▶ [WHAT IS BEING ASKED]:
Copy the data below. Keep every line exactly as it is.

Dataset entries

━━━━━━━━━━━━━━━━━━━━

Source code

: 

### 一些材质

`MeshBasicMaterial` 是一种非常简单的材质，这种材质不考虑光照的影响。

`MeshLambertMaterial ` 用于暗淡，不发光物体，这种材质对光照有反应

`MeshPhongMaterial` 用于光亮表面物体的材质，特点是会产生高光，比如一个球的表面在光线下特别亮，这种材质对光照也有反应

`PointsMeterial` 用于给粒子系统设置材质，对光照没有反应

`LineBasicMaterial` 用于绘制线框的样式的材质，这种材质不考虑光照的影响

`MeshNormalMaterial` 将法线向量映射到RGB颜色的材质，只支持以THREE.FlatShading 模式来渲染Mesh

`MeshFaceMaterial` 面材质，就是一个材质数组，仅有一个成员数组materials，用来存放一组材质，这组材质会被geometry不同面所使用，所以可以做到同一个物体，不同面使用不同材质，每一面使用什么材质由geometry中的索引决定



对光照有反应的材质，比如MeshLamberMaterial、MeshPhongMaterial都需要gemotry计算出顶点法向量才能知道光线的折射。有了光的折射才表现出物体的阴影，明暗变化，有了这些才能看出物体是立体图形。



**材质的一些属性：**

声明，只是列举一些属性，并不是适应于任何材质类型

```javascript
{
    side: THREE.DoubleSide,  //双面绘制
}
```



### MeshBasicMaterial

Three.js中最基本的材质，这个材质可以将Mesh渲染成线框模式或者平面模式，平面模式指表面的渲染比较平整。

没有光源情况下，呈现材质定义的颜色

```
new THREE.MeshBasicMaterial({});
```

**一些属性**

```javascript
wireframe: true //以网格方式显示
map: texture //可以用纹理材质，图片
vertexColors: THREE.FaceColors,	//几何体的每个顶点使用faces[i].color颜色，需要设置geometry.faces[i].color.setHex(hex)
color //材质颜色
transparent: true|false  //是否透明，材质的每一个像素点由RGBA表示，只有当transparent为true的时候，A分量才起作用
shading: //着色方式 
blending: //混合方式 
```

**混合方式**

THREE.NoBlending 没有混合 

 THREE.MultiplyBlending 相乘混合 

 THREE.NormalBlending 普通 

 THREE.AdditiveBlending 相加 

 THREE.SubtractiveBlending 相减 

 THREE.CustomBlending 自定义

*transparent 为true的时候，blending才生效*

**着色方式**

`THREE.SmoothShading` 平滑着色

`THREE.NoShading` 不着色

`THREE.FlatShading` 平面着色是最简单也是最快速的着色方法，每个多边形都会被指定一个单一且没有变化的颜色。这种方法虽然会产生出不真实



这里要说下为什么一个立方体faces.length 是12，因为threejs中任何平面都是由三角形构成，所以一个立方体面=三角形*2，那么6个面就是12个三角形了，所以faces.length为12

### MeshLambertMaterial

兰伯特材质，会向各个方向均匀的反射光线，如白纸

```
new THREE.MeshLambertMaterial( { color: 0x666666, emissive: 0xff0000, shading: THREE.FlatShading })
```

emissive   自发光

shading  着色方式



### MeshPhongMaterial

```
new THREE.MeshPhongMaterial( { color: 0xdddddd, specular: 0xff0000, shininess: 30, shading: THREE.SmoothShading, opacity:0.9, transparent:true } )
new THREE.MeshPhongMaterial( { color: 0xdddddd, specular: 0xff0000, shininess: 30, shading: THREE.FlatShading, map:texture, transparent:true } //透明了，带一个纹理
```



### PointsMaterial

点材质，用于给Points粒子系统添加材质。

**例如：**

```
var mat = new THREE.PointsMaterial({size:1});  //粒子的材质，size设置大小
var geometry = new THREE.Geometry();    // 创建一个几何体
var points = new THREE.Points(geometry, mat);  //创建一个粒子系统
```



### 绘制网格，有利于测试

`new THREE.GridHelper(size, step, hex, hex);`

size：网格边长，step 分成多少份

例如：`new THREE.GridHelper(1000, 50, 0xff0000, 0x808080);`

━━━━━━━━━━━━━━━━━━━━

▶ [WRITTEN SOLUTION]:
Source code

: 

### 一些材质

`MeshBasicMaterial` 是一种非常简单的材质，这种材质不考虑光照的影响。

`MeshLambertMaterial ` 用于暗淡，不发光物体，这种材质对光照有反应

`MeshPhongMaterial` 用于光亮表面物体的材质，特点是会产生高光，比如一个球的表面在光线下特别亮，这种材质对光照也有反应

`PointsMeterial` 用于给粒子系统设置材质，对光照没有反应

`LineBasicMaterial` 用于绘制线框的样式的材质，这种材质不考虑光照的影响

`MeshNormalMaterial` 将法线向量映射到RGB颜色的材质，只支持以THREE.FlatShading 模式来渲染Mesh

`MeshFaceMaterial` 面材质，就是一个材质数组，仅有一个成员数组materials，用来存放一组材质，这组材质会被geometry不同面所使用，所以可以做到同一个物体，不同面使用不同材质，每一面使用什么材质由geometry中的索引决定



对光照有反应的材质，比如MeshLamberMaterial、MeshPhongMaterial都需要gemotry计算出顶点法向量才能知道光线的折射。有了光的折射才表现出物体的阴影，明暗变化，有了这些才能看出物体是立体图形。



**材质的一些属性：**

声明，只是列举一些属性，并不是适应于任何材质类型

```javascript
{
    side: THREE.DoubleSide,  //双面绘制
}
```



### MeshBasicMaterial

Three.js中最基本的材质，这个材质可以将Mesh渲染成线框模式或者平面模式，平面模式指表面的渲染比较平整。

没有光源情况下，呈现材质定义的颜色

```
new THREE.MeshBasicMaterial({});
```

**一些属性**

```javascript
wireframe: true //以网格方式显示
map: texture //可以用纹理材质，图片
vertexColors: THREE.FaceColors,	//几何体的每个顶点使用faces[i].color颜色，需要设置geometry.faces[i].color.setHex(hex)
color //材质颜色
transparent: true|false  //是否透明，材质的每一个像素点由RGBA表示，只有当transparent为true的时候，A分量才起作用
shading: //着色方式 
blending: //混合方式 
```

**混合方式**

THREE.NoBlending 没有混合 

 THREE.MultiplyBlending 相乘混合 

 THREE.NormalBlending 普通 

 THREE.AdditiveBlending 相加 

 THREE.SubtractiveBlending 相减 

 THREE.CustomBlending 自定义

*transparent 为true的时候，blending才生效*

**着色方式**

`THREE.SmoothShading` 平滑着色

`THREE.NoShading` 不着色

`THREE.FlatShading` 平面着色是最简单也是最快速的着色方法，每个多边形都会被指定一个单一且没有变化的颜色。这种方法虽然会产生出不真实



这里要说下为什么一个立方体faces.length 是12，因为threejs中任何平面都是由三角形构成，所以一个立方体面=三角形*2，那么6个面就是12个三角形了，所以faces.length为12

### MeshLambertMaterial

兰伯特材质，会向各个方向均匀的反射光线，如白纸

```
new THREE.MeshLambertMaterial( { color: 0x666666, emissive: 0xff0000, shading: THREE.FlatShading })
```

emissive   自发光

shading  着色方式



### MeshPhongMaterial

```
new THREE.MeshPhongMaterial( { color: 0xdddddd, specular: 0xff0000, shininess: 30, shading: THREE.SmoothShading, opacity:0.9, transparent:true } )
new THREE.MeshPhongMaterial( { color: 0xdddddd, specular: 0xff0000, shininess: 30, shading: THREE.FlatShading, map:texture, transparent:true } //透明了，带一个纹理
```



### PointsMaterial

点材质，用于给Points粒子系统添加材质。

**例如：**

```
var mat = new THREE.PointsMaterial({size:1});  //粒子的材质，size设置大小
var geometry = new THREE.Geometry();    // 创建一个几何体
var points = new THREE.Points(geometry, mat);  //创建一个粒子系统
```



### 绘制网格，有利于测试

`new THREE.GridHelper(size, step, hex, hex);`

size：网格边长，step 分成多少份

例如：`new THREE.GridHelper(1000, 50, 0xff0000, 0x808080);`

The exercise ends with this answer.